Meteorology on Arran

This is the first chance I have had to blog since going on the meteorology field course to Arran with the third-year geophysics-and-meteorology students. And I am already on another field course (of which more later); this part of the academic year is truly chaotic.

The students spend the week doing a variety of meteorological exercises. To me, the most interesting of these was the launch of radiosondes; we don’t have the gear to do this at Edinburgh, but this trip is done in collaboration with the Universities of Leeds and Reading; we are recent additions to the party. I was pleased with this picture of the radiosonde launch as I have caught it when the sonde itself is less than a metre away from the hand of the launcher. Unfortunately both the sonde and the building behind it are white, so it is rather hard too see.

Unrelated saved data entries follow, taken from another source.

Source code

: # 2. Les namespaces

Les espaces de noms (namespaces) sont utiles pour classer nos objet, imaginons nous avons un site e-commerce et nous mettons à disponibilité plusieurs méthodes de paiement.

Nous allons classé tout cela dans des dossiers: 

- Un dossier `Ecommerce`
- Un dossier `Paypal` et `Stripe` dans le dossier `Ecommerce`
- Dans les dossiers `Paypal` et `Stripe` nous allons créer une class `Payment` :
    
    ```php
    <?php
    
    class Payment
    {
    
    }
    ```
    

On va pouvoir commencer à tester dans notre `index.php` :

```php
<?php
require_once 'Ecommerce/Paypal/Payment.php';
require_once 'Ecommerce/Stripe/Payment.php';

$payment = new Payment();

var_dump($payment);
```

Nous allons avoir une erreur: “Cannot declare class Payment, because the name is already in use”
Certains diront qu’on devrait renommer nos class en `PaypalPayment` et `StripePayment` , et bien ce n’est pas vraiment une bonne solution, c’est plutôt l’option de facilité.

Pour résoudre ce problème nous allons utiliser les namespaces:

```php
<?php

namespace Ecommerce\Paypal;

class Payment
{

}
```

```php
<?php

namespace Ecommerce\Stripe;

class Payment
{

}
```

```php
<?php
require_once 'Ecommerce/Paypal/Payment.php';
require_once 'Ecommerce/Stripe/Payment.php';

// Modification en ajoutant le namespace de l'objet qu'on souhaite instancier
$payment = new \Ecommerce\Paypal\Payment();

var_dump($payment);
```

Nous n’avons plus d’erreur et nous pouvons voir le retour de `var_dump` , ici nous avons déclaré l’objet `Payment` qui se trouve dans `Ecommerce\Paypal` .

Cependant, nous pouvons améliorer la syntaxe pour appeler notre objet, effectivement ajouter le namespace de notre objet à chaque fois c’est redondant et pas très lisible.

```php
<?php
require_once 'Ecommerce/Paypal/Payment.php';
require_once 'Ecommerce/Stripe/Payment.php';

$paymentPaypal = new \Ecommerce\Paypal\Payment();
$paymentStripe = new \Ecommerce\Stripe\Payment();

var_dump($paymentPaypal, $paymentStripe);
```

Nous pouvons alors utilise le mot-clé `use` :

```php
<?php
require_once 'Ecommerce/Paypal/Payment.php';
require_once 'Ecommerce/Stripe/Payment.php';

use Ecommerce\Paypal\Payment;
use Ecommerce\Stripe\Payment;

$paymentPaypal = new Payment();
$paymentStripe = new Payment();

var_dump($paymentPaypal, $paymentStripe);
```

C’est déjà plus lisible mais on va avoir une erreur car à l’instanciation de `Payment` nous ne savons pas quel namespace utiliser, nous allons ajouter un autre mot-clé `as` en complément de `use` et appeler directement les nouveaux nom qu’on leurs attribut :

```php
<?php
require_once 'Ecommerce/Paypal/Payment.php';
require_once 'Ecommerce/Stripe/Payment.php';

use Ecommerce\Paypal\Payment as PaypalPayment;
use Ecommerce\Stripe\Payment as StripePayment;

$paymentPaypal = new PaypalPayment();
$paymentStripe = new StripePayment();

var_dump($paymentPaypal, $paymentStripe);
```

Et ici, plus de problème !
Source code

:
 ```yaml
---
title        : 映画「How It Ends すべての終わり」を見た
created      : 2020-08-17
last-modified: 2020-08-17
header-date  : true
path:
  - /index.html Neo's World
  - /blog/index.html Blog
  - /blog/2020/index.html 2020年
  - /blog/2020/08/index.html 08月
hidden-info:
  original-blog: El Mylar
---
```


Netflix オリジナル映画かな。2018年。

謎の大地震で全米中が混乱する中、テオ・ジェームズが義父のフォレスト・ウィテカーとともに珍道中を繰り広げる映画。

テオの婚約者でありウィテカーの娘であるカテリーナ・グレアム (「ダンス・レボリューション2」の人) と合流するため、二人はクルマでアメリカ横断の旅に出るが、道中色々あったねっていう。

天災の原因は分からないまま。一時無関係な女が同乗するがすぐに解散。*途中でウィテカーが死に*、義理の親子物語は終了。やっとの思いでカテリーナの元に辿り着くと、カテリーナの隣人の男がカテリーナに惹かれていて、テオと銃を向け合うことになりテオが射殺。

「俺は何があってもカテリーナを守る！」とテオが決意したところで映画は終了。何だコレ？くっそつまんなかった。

A feature of this field trip is an ascent of Goat Fell to see how the weather changes with height.  This was not entirely enjoyable; we gave up before the summit as the weather was unpleasant, bordering on dangerous. The practice walk to get accustomed to the equipment the day before, however, was delightful, and included a tiny bit of geology tourism.

This is Hutton’s unconformity: the sandstones in the foreground, sloping down to the left, are far newer than the metamorphic rocks in the background sloping steeply down to the right. This is one of three unconformities in Scotland that are associated with James Hutton. One of the others is Siccar Point. The third is no longer accessible as a landslip has covered it up; it is somewhere near Jedburgh.